INSTRUCTIONS FOR THE TASK:
Select the lines below containing the word "appears".

*** RECORDS SUPPLIED ***

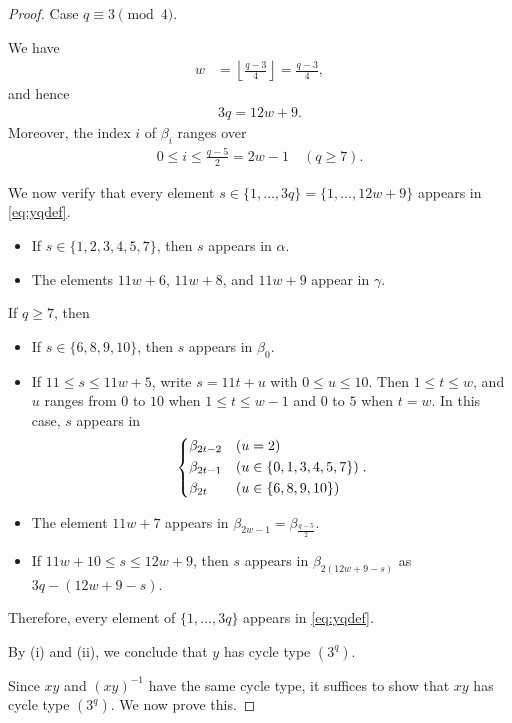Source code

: \documentclass[12pt,reqno]{amsart}
\newcommand{\A}{\alpha}									%
\newcommand{\B}{\beta}									%
\newcommand{\G}{\gamma}								%
\newcommand{\HL}{\vspace{2mm}}							%
\newcommand{\q}{\quad}									%
\newcommand{\f}[2]{\frac{#1}{#2}}							%
\newcommand{\fl}[1]{\left\lfloor #1 \right\rfloor}					%
\theoremstyle{mythmstyle}
\theoremstyle{mydefstyle}
\numberwithin{equation}{section}
\begin{document}
\begin{proof}
\item[(ii)] Case $q \equiv 3 \pmod{4}$.

We have
\begin{align}
w &=  \fl{\f{q-3}{4}} = \f{q-3}{4},
\end{align}
and hence
\begin{align}
3q = 12w+9.
\end{align}
Moreover, the index $i$ of $\B_{i}$ ranges over
\begin{align}
0 \le i \le \f{q-5}{2} =  2w-1 \q (q \ge 7).
\end{align}

We now verify that every element $s \in \{1, \ldots, 3q\} = \{1, \ldots, 12w+9\}$ appears in \eqref{eq:yqdef}.
\begin{itemize}
\item If $s \in \{ 1, 2, 3, 4, 5, 7 \}$, then $s$ appears in $\A$.
\item The elements $11w+6$, $11w+8$, and $11w+9$ appear in $\G$.
\end{itemize}
If $q \ge 7$, then
\begin{itemize}
\item If $s \in \{ 6, 8, 9, 10 \}$, then $s$ appears in $\B_{0}$.
\item If $11 \le s \le 11w+5$, write $s = 11t+u$ with $0 \le u \le 10$. Then $1 \le t \le w$,
and $u$ ranges from $0$ to $10$ when $1 \le t \le w-1$ and $0$ to $5$ when $t = w$.
In this case, $s$ appears in
\begin{align}
\begin{dcases}
\B_{2t-2} & (u = 2) \\
\B_{2t-1} & (u \in \{ 0, 1, 3, 4, 5, 7 \}) \\
\B_{2t} & (u \in \{ 6, 8, 9, 10 \})
\end{dcases}.
\end{align}
\item The element $11w+7$ appears in $\B_{2w-1} = \B_{\f{q-5}{2}}$.
\item If $11w+10 \le s \le 12w+9$, then $s$ appears in $\B_{2(12w+9-s)}$ as $3q-(12w+9-s)$.
\end{itemize}
Therefore, every element of $\{ 1, \ldots, 3q \}$ appears in  \eqref{eq:yqdef}.
\HL

By (i) and (ii), we conclude that $y$ has cycle type $(3^{q})$.
\HL

\item[\ref{itm:c3b3-2}]
Since $xy$ and $(xy)^{-1}$ have the same cycle type, it suffices to show that $xy$ has cycle type $(3^q)$.
We now prove this.


\end{proof}
\end{document}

*** End of RECORDS SUPPLIED ***

EXPECTED ANSWER:
We now verify that every element $s \in \{1, \ldots, 3q\} = \{1, \ldots, 12w+9\}$ appears in \eqref{eq:yqdef}.
\item If $s \in \{ 1, 2, 3, 4, 5, 7 \}$, then $s$ appears in $\A$.
\item If $s \in \{ 6, 8, 9, 10 \}$, then $s$ appears in $\B_{0}$.
In this case, $s$ appears in
\item The element $11w+7$ appears in $\B_{2w-1} = \B_{\f{q-5}{2}}$.
\item If $11w+10 \le s \le 12w+9$, then $s$ appears in $\B_{2(12w+9-s)}$ as $3q-(12w+9-s)$.
Therefore, every element of $\{ 1, \ldots, 3q \}$ appears in  \eqref{eq:yqdef}.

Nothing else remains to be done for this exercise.